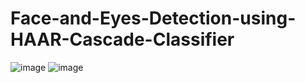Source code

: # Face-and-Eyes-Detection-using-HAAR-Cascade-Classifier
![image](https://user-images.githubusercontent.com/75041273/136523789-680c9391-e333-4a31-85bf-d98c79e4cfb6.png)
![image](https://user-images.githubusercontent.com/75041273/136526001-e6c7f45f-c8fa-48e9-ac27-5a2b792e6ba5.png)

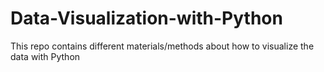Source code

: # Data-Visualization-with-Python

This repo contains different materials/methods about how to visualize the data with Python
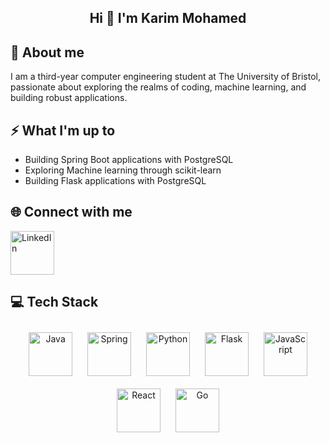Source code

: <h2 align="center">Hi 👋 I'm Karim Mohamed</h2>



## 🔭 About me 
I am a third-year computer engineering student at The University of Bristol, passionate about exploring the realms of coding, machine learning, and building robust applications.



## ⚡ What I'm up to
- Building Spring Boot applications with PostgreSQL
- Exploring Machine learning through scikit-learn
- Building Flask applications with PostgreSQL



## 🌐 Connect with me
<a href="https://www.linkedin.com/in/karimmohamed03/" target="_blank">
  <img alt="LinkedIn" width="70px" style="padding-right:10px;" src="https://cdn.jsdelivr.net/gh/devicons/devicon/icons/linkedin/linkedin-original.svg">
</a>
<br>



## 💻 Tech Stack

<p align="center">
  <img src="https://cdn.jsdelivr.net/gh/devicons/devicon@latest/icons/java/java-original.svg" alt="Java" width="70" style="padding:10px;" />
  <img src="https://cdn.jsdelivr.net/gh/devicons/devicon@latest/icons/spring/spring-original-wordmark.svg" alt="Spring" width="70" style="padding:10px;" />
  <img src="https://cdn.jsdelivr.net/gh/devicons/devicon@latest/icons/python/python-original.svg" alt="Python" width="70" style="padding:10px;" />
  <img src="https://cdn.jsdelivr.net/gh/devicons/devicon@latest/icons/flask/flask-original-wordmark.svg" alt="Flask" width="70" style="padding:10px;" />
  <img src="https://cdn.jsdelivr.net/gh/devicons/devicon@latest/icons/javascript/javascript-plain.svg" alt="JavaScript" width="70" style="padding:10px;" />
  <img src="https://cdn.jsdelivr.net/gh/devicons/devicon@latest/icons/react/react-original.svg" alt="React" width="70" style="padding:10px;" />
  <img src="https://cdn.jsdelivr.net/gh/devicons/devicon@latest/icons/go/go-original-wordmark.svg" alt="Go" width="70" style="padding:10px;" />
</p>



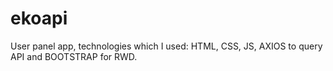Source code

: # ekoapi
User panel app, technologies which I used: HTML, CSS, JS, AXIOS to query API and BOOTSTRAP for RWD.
------------------------------
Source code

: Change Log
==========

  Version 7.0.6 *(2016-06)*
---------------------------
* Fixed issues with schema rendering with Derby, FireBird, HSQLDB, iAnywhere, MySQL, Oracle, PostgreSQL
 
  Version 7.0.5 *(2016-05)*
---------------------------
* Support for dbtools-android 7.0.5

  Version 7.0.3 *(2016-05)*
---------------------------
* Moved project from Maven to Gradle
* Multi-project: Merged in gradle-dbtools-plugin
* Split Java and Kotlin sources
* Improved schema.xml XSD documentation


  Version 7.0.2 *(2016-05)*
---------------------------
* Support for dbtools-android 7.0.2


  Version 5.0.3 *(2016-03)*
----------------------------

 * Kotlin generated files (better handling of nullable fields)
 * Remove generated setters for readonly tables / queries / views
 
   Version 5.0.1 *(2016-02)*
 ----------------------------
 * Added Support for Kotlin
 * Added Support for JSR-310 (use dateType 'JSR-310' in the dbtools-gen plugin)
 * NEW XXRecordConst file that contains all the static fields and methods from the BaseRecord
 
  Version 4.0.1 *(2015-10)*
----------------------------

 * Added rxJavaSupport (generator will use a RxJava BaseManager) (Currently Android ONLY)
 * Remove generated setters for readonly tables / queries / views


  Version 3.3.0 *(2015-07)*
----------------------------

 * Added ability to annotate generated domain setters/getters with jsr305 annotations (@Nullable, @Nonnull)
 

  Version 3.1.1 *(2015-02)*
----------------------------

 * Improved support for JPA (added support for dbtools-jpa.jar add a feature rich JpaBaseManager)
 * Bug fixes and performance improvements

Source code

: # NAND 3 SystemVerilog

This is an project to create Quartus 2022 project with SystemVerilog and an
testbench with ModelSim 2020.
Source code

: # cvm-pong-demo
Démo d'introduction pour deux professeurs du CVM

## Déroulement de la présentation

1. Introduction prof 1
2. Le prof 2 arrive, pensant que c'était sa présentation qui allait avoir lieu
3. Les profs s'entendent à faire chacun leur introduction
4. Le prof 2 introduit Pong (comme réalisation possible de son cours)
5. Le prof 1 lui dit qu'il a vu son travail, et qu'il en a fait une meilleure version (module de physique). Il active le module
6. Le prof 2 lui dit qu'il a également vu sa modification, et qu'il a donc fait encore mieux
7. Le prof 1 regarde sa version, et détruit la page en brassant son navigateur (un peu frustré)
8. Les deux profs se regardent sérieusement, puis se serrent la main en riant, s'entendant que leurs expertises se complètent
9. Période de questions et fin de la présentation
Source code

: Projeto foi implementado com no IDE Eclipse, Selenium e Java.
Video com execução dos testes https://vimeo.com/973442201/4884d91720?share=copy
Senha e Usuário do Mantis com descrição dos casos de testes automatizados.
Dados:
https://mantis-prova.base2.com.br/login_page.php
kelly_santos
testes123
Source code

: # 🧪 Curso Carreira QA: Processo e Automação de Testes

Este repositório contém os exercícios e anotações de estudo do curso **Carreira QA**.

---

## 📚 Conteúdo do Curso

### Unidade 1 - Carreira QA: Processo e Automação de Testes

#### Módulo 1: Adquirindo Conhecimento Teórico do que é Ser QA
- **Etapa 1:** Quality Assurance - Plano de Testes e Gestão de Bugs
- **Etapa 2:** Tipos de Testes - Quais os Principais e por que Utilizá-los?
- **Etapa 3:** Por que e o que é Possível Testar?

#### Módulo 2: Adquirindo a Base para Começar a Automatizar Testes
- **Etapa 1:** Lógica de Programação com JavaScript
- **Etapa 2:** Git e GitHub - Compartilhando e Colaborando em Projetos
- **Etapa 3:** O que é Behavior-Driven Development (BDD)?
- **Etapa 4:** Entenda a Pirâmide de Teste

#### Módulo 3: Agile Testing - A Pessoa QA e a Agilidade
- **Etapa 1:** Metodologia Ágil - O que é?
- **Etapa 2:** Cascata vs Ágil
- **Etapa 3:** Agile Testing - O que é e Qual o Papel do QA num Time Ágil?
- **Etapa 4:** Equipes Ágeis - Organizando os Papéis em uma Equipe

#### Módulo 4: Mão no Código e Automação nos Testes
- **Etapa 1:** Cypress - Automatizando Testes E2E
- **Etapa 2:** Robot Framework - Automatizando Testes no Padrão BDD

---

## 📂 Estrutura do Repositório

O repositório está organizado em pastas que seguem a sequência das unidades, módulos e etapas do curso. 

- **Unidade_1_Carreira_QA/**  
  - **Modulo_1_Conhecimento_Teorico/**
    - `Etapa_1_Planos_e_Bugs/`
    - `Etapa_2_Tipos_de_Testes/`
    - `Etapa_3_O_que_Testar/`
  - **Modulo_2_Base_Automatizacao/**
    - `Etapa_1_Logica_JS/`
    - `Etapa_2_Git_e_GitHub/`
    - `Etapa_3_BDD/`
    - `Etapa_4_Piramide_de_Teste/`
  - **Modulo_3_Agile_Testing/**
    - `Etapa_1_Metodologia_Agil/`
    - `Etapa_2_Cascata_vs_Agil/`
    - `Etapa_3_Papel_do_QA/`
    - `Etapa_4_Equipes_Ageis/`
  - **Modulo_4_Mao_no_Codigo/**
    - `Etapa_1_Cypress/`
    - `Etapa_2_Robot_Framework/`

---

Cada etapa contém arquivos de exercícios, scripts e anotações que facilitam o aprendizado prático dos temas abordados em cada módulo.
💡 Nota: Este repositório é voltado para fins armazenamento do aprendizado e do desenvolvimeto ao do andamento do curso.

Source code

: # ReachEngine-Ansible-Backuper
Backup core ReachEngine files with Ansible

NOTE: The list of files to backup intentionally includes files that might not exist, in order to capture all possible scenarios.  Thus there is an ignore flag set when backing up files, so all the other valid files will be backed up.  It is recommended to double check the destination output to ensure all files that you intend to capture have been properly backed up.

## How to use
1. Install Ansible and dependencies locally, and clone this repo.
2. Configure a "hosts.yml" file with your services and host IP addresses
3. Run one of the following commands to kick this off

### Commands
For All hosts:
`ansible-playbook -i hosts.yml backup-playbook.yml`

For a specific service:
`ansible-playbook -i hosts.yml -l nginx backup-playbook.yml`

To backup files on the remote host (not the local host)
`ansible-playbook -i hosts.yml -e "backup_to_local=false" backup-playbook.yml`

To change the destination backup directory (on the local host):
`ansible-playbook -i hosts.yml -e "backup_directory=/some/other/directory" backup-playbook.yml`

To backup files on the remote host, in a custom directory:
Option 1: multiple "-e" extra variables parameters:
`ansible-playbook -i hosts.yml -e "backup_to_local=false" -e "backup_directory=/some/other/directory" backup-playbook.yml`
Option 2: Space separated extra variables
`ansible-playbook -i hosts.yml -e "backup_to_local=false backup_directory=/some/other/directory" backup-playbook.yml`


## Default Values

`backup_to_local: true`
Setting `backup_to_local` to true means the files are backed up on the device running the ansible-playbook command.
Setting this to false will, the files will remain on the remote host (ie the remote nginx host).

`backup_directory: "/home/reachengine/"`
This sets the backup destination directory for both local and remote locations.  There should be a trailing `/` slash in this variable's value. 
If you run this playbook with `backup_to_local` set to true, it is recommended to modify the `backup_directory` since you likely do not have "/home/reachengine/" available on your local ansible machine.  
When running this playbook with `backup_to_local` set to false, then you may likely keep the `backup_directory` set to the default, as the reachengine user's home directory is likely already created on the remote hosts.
------------------------------
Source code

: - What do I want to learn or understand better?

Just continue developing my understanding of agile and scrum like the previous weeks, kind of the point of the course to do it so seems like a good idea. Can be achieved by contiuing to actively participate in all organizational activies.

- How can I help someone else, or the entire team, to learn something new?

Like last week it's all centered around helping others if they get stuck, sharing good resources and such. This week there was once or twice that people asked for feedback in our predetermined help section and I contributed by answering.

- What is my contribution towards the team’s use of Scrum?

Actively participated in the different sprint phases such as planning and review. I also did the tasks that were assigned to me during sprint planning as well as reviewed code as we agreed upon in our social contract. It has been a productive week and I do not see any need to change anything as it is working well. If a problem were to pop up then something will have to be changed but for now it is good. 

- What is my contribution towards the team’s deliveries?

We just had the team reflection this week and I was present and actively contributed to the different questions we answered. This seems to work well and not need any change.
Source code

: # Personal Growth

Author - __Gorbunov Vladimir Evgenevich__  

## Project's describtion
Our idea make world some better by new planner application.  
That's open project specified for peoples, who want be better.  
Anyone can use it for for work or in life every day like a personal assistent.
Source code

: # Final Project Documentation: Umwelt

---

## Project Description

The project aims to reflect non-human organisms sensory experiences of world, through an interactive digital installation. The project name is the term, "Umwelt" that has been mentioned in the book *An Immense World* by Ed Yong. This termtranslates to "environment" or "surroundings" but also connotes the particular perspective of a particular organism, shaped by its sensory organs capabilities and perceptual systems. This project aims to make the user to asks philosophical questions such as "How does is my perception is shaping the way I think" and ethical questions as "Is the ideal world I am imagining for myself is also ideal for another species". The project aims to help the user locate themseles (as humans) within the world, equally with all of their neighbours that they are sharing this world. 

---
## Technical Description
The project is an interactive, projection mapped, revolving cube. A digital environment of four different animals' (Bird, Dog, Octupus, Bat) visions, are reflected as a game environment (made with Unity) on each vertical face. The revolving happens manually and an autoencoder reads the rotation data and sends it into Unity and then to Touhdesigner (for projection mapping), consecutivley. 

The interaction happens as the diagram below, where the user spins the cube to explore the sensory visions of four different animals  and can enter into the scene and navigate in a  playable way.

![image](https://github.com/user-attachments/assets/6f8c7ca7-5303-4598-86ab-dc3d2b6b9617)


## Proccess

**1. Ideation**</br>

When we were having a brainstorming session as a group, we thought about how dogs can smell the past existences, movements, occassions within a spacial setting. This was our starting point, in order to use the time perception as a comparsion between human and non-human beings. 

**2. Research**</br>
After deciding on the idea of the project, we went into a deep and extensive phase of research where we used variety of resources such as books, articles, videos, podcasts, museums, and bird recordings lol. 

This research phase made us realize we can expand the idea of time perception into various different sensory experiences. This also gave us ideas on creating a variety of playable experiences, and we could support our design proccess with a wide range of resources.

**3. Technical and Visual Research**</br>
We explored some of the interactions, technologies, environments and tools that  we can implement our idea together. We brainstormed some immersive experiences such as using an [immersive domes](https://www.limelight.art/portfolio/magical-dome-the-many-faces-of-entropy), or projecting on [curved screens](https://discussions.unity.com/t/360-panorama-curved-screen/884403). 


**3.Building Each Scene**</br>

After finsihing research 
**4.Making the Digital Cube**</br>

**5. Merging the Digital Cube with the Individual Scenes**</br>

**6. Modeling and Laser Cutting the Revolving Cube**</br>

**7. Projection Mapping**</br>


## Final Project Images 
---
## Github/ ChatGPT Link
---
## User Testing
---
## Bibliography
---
------------------------------
• [YOUR INSTRUCTIONS]
Within the material above, extract exactly the lines that start at the line containing "3. Les profs" and stop after the line containing "Selenium e Java.", and only those.

• [TASK OUTPUT]
3. Les profs s'entendent à faire chacun leur introduction
4. Le prof 2 introduit Pong (comme réalisation possible de son cours)
5. Le prof 1 lui dit qu'il a vu son travail, et qu'il en a fait une meilleure version (module de physique). Il active le module
6. Le prof 2 lui dit qu'il a également vu sa modification, et qu'il a donc fait encore mieux
7. Le prof 1 regarde sa version, et détruit la page en brassant son navigateur (un peu frustré)
8. Les deux profs se regardent sérieusement, puis se serrent la main en riant, s'entendant que leurs expertises se complètent
9. Période de questions et fin de la présentation
Source code

: Projeto foi implementado com no IDE Eclipse, Selenium e Java.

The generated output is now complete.